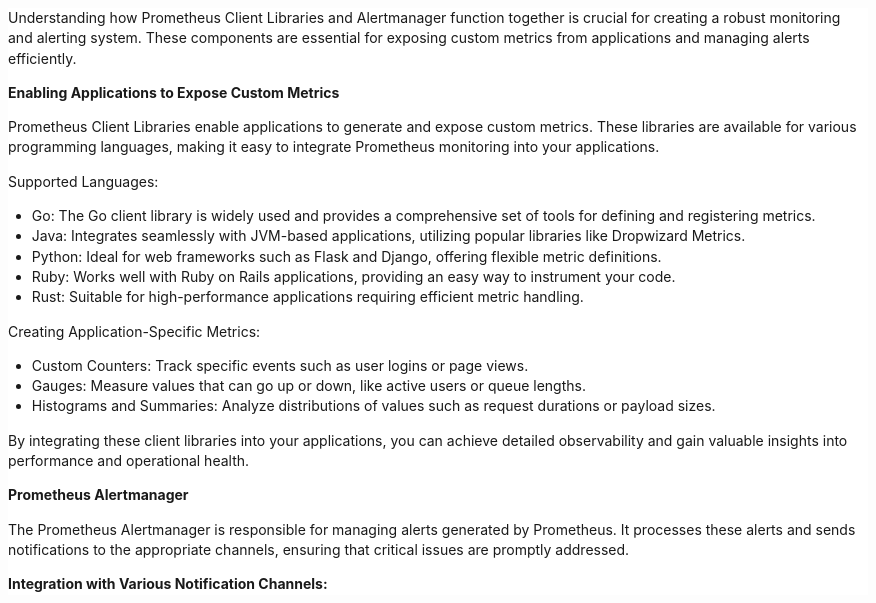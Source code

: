 <p>
Understanding how Prometheus Client Libraries and Alertmanager function together is crucial for creating a robust monitoring and alerting system. These components are essential for exposing custom metrics from applications and managing alerts efficiently.
</p>
<p>
<strong>Enabling Applications to Expose Custom Metrics</strong>
</p>
<p>
Prometheus Client Libraries enable applications to generate and expose custom metrics. These libraries are available for various programming languages, making it easy to integrate Prometheus monitoring into your applications.
</p>
<p>
Supported Languages:
</p>
<ul>

<li>Go: The Go client library is widely used and provides a comprehensive set of tools for defining and registering metrics.

<li>Java: Integrates seamlessly with JVM-based applications, utilizing popular libraries like Dropwizard Metrics.

<li>Python: Ideal for web frameworks such as Flask and Django, offering flexible metric definitions.

<li>Ruby: Works well with Ruby on Rails applications, providing an easy way to instrument your code.

<li>Rust: Suitable for high-performance applications requiring efficient metric handling.
</li>
</ul>
<p>
Creating Application-Specific Metrics:
</p>
<ul>

<li>Custom Counters: Track specific events such as user logins or page views.

<li>Gauges: Measure values that can go up or down, like active users or queue lengths.

<li>Histograms and Summaries: Analyze distributions of values such as request durations or payload sizes.
</li>
</ul>
<p>
By integrating these client libraries into your applications, you can achieve detailed observability and gain valuable insights into performance and operational health.
</p>
<p>
<strong>Prometheus Alertmanager</strong>
</p>
<p>
The Prometheus Alertmanager is responsible for managing alerts generated by Prometheus. It processes these alerts and sends notifications to the appropriate channels, ensuring that critical issues are promptly addressed.
</p>
<p>
<strong>Integration with Various Notification Channels:</strong>
</p>
<ul>
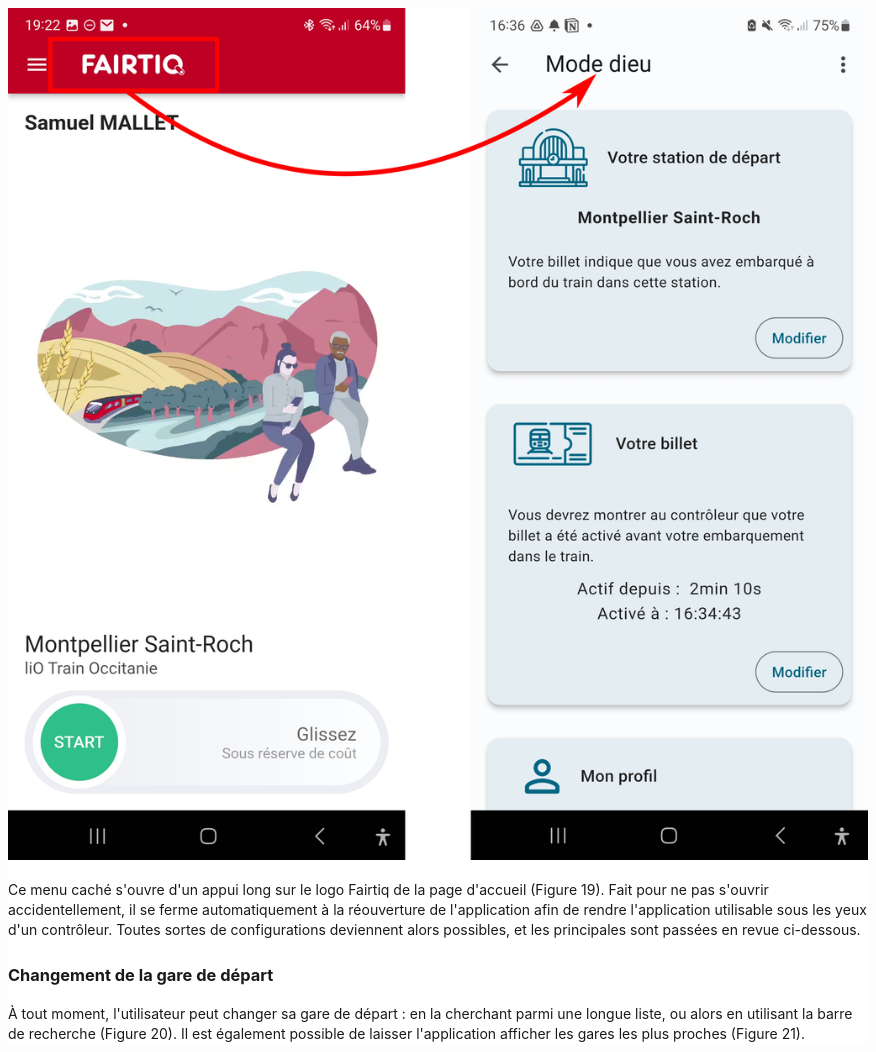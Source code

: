 ![Ouverture du Mode Dieu](https://raw.githubusercontent.com/SuperMuel/fairetique-report/main/illustrations/images/mode_dieu/ouverture_mode_dieu.png)

Ce menu caché s'ouvre d'un appui long sur le logo Fairtiq de la page d'accueil (Figure 19). Fait pour ne pas s'ouvrir accidentellement, il se ferme automatiquement à la réouverture de l'application afin de rendre l'application utilisable sous les yeux d'un contrôleur. Toutes sortes de configurations deviennent alors possibles, et les principales sont passées en revue ci-dessous.

### Changement de la gare de départ
À tout moment, l'utilisateur peut changer sa gare de départ : en la cherchant parmi une longue liste, ou alors en utilisant la barre de recherche (Figure 20). Il est également possible de laisser l'application afficher les gares les plus proches (Figure 21).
########
ABOUT THIS EXERCISE – Show the lines above with "values".

RESPONSE TO THIS TASK –
<li>Gauges: Measure values that can go up or down, like active users or queue lengths.
<li>Histograms and Summaries: Analyze distributions of values such as request durations or payload sizes.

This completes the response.